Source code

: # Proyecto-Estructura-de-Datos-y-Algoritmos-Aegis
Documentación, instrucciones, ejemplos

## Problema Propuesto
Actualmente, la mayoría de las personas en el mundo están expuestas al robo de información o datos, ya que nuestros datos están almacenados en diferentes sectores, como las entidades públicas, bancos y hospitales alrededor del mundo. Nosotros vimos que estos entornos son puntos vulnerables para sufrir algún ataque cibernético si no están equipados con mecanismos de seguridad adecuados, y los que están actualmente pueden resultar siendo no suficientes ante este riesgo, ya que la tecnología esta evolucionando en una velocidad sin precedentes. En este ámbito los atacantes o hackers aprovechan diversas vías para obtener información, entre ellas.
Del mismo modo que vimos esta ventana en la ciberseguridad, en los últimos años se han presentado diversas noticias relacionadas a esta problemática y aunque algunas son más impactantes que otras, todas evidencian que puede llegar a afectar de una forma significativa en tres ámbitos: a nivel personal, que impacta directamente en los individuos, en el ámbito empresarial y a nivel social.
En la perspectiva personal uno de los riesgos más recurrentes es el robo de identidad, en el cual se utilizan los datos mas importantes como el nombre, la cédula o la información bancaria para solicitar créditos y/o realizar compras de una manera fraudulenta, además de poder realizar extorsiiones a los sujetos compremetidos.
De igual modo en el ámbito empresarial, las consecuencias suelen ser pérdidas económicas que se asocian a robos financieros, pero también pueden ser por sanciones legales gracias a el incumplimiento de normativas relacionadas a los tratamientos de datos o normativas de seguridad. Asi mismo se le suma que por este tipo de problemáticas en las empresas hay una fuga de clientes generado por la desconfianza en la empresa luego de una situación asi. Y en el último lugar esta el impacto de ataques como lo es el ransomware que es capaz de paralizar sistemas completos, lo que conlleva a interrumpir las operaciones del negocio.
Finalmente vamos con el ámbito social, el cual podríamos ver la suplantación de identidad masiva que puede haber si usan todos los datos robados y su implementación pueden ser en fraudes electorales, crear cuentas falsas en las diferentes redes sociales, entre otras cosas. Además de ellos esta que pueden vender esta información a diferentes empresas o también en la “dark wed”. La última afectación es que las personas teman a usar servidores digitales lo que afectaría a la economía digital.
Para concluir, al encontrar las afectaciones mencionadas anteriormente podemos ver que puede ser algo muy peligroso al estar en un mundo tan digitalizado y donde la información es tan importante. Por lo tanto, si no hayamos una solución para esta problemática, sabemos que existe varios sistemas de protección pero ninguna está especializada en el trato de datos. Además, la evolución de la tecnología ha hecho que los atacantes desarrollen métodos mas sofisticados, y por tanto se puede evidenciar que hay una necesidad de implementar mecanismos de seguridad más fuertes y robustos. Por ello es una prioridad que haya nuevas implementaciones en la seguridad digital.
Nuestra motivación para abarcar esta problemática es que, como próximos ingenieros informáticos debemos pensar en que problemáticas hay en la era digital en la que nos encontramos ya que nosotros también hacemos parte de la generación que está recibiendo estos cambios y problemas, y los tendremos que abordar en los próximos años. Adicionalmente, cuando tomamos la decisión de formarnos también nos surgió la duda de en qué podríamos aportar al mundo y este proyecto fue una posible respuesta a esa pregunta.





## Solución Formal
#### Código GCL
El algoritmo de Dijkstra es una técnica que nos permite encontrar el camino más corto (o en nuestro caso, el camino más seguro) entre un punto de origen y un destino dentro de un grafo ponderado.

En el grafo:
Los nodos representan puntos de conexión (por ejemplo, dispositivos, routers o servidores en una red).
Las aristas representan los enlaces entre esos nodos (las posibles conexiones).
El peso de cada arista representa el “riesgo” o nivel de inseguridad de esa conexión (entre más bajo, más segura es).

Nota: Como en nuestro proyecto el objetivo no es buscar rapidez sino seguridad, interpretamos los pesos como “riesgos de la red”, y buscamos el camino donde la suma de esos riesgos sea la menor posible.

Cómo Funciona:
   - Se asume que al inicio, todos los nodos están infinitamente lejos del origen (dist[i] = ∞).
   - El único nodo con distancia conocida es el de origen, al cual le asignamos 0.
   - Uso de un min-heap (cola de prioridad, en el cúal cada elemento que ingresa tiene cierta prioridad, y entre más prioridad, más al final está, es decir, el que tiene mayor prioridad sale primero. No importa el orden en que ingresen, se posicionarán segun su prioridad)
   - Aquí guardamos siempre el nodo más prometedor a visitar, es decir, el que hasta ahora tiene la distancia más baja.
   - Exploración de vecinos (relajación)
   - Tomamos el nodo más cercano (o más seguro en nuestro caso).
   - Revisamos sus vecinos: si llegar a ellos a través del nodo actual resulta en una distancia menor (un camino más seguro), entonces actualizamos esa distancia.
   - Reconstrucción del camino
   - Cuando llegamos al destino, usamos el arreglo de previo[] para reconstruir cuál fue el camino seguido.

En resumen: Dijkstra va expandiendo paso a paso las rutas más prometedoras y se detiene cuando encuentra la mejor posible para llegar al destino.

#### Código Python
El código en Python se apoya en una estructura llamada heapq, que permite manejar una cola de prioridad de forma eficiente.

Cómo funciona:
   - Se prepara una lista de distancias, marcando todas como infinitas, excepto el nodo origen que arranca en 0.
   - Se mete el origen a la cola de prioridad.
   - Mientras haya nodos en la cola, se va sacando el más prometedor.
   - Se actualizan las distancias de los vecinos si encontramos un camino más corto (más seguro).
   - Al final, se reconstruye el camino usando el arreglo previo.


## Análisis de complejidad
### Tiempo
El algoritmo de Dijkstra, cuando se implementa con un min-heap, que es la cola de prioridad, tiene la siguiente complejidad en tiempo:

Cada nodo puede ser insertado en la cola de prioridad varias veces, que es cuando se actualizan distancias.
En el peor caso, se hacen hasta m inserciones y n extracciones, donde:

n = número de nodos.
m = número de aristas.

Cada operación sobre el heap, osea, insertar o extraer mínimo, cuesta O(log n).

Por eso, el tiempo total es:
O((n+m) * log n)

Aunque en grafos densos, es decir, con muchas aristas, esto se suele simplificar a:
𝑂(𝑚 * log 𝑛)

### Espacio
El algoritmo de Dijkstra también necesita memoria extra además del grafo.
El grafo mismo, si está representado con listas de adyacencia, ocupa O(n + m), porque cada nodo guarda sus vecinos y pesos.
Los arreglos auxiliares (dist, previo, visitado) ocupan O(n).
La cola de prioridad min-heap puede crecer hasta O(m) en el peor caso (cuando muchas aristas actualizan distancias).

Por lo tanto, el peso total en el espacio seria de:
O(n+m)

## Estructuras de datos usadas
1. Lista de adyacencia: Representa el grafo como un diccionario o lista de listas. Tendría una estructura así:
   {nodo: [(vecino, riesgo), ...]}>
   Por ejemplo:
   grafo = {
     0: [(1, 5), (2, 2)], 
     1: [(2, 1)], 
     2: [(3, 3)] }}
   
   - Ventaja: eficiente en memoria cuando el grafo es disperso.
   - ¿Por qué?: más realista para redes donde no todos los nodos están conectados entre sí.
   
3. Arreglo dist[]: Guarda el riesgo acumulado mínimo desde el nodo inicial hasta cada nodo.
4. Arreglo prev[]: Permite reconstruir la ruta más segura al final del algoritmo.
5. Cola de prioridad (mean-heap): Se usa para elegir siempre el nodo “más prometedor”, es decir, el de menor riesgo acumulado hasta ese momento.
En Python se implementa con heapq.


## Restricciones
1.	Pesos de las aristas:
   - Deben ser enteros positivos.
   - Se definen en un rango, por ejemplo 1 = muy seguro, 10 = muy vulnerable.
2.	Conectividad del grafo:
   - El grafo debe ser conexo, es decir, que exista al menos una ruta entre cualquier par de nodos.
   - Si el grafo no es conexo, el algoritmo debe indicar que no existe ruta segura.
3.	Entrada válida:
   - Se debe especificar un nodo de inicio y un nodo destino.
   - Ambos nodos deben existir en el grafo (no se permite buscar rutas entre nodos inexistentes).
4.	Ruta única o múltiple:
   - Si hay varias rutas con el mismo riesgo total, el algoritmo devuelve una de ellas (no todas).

--------------------------------------------------

After locating the line with "- Uso de un" above, return that line and every later line through the one with "- Tomamos el", word for word and with nothing else.

- [ANSWER SPACE]
   - Uso de un min-heap (cola de prioridad, en el cúal cada elemento que ingresa tiene cierta prioridad, y entre más prioridad, más al final está, es decir, el que tiene mayor prioridad sale primero. No importa el orden en que ingresen, se posicionarán segun su prioridad)
   - Aquí guardamos siempre el nodo más prometedor a visitar, es decir, el que hasta ahora tiene la distancia más baja.
   - Exploración de vecinos (relajación)
   - Tomamos el nodo más cercano (o más seguro en nuestro caso).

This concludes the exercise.